Work order:
For this exercise, transcribe the records below without changing a word.

Records to process:

=====

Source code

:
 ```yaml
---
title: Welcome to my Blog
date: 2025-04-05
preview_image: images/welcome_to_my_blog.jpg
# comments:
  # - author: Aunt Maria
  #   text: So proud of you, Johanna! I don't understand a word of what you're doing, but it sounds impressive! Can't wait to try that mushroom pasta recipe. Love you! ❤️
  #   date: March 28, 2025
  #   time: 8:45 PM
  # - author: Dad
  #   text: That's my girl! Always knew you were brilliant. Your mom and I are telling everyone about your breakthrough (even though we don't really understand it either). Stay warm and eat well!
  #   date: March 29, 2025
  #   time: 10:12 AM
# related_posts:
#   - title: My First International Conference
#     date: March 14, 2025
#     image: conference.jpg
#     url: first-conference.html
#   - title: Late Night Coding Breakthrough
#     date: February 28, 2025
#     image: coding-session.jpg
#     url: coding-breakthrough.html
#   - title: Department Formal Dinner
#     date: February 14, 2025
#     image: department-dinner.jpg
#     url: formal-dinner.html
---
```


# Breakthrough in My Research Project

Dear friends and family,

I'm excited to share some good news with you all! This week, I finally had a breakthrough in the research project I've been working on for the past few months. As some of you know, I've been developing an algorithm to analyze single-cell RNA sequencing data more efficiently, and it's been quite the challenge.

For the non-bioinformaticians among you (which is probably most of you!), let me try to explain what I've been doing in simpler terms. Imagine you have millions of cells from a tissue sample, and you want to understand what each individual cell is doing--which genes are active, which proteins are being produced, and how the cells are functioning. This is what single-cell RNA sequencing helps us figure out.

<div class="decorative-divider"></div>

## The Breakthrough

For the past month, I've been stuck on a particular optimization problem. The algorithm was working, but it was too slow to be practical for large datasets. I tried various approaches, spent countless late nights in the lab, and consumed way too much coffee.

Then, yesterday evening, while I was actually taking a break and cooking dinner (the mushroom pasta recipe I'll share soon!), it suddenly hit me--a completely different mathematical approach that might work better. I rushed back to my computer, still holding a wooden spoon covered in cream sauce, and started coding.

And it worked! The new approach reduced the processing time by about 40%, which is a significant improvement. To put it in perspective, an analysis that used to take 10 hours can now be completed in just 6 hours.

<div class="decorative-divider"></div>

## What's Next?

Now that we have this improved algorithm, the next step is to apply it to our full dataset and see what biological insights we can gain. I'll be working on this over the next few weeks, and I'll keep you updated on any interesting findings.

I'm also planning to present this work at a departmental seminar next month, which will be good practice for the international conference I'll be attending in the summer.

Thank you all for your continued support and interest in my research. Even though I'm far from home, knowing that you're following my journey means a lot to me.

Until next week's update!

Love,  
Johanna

=====

Answer area:
Source code

:
 ```yaml
---
title: Welcome to my Blog
date: 2025-04-05
preview_image: images/welcome_to_my_blog.jpg
# comments:
  # - author: Aunt Maria
  #   text: So proud of you, Johanna! I don't understand a word of what you're doing, but it sounds impressive! Can't wait to try that mushroom pasta recipe. Love you! ❤️
  #   date: March 28, 2025
  #   time: 8:45 PM
  # - author: Dad
  #   text: That's my girl! Always knew you were brilliant. Your mom and I are telling everyone about your breakthrough (even though we don't really understand it either). Stay warm and eat well!
  #   date: March 29, 2025
  #   time: 10:12 AM
# related_posts:
#   - title: My First International Conference
#     date: March 14, 2025
#     image: conference.jpg
#     url: first-conference.html
#   - title: Late Night Coding Breakthrough
#     date: February 28, 2025
#     image: coding-session.jpg
#     url: coding-breakthrough.html
#   - title: Department Formal Dinner
#     date: February 14, 2025
#     image: department-dinner.jpg
#     url: formal-dinner.html
---
```


# Breakthrough in My Research Project

Dear friends and family,

I'm excited to share some good news with you all! This week, I finally had a breakthrough in the research project I've been working on for the past few months. As some of you know, I've been developing an algorithm to analyze single-cell RNA sequencing data more efficiently, and it's been quite the challenge.

For the non-bioinformaticians among you (which is probably most of you!), let me try to explain what I've been doing in simpler terms. Imagine you have millions of cells from a tissue sample, and you want to understand what each individual cell is doing--which genes are active, which proteins are being produced, and how the cells are functioning. This is what single-cell RNA sequencing helps us figure out.

<div class="decorative-divider"></div>

## The Breakthrough

For the past month, I've been stuck on a particular optimization problem. The algorithm was working, but it was too slow to be practical for large datasets. I tried various approaches, spent countless late nights in the lab, and consumed way too much coffee.

Then, yesterday evening, while I was actually taking a break and cooking dinner (the mushroom pasta recipe I'll share soon!), it suddenly hit me--a completely different mathematical approach that might work better. I rushed back to my computer, still holding a wooden spoon covered in cream sauce, and started coding.

And it worked! The new approach reduced the processing time by about 40%, which is a significant improvement. To put it in perspective, an analysis that used to take 10 hours can now be completed in just 6 hours.

<div class="decorative-divider"></div>

## What's Next?

Now that we have this improved algorithm, the next step is to apply it to our full dataset and see what biological insights we can gain. I'll be working on this over the next few weeks, and I'll keep you updated on any interesting findings.

I'm also planning to present this work at a departmental seminar next month, which will be good practice for the international conference I'll be attending in the summer.

Thank you all for your continued support and interest in my research. Even though I'm far from home, knowing that you're following my journey means a lot to me.

Until next week's update!

Love,  
Johanna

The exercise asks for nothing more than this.